__Task item__. Each line below from the one containing "Pro, Acunetix, ZAP)" through the one containing "Firewall) bypass scenarios" is to be given again exactly, and no line outside that span.

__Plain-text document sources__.
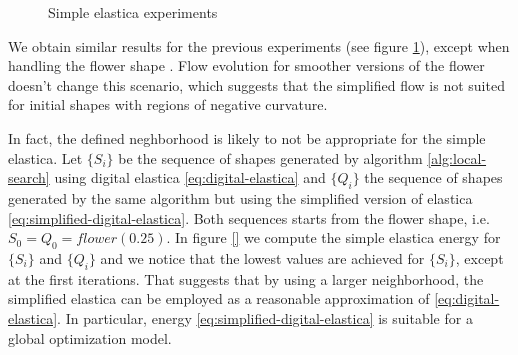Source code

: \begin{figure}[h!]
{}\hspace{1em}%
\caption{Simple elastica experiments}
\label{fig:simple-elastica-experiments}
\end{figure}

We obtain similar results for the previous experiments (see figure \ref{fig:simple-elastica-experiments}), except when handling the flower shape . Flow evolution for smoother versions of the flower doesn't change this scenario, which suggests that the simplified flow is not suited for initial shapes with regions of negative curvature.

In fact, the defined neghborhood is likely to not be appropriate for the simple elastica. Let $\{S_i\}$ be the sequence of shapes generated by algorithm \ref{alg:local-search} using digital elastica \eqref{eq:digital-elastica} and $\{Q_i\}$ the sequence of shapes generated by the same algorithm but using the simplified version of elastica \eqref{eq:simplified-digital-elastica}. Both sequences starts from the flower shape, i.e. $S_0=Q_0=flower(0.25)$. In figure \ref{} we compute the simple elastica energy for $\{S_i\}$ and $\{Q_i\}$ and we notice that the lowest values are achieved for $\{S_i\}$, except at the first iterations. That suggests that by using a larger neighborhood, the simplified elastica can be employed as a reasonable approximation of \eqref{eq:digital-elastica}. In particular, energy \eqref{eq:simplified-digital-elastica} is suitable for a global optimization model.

* * *

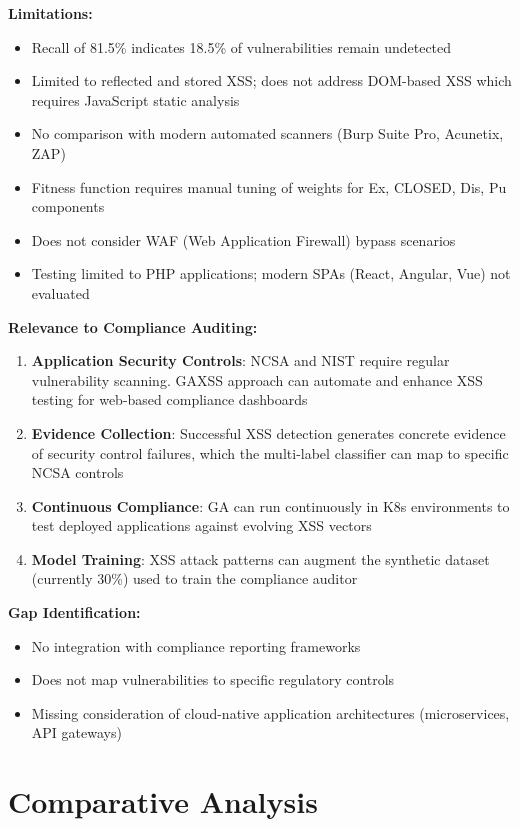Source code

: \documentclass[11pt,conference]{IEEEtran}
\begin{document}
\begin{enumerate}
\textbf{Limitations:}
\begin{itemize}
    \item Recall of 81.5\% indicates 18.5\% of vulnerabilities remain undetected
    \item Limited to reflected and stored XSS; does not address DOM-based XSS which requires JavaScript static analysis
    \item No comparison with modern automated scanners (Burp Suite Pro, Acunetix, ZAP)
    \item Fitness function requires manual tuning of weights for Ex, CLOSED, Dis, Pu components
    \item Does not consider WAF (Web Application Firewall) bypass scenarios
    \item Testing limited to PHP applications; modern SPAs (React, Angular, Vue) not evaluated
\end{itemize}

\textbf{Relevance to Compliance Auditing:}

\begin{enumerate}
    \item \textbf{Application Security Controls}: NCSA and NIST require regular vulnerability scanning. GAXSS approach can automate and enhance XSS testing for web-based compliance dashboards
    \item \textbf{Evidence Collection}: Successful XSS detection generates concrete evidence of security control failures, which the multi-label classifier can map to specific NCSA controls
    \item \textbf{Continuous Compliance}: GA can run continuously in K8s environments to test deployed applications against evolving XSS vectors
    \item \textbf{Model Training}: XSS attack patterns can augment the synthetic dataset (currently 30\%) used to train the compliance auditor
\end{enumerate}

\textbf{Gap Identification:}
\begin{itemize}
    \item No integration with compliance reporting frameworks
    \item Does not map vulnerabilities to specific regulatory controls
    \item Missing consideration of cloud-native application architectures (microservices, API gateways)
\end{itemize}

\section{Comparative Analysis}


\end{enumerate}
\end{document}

__Task result__.
    \item No comparison with modern automated scanners (Burp Suite Pro, Acunetix, ZAP)
    \item Fitness function requires manual tuning of weights for Ex, CLOSED, Dis, Pu components
    \item Does not consider WAF (Web Application Firewall) bypass scenarios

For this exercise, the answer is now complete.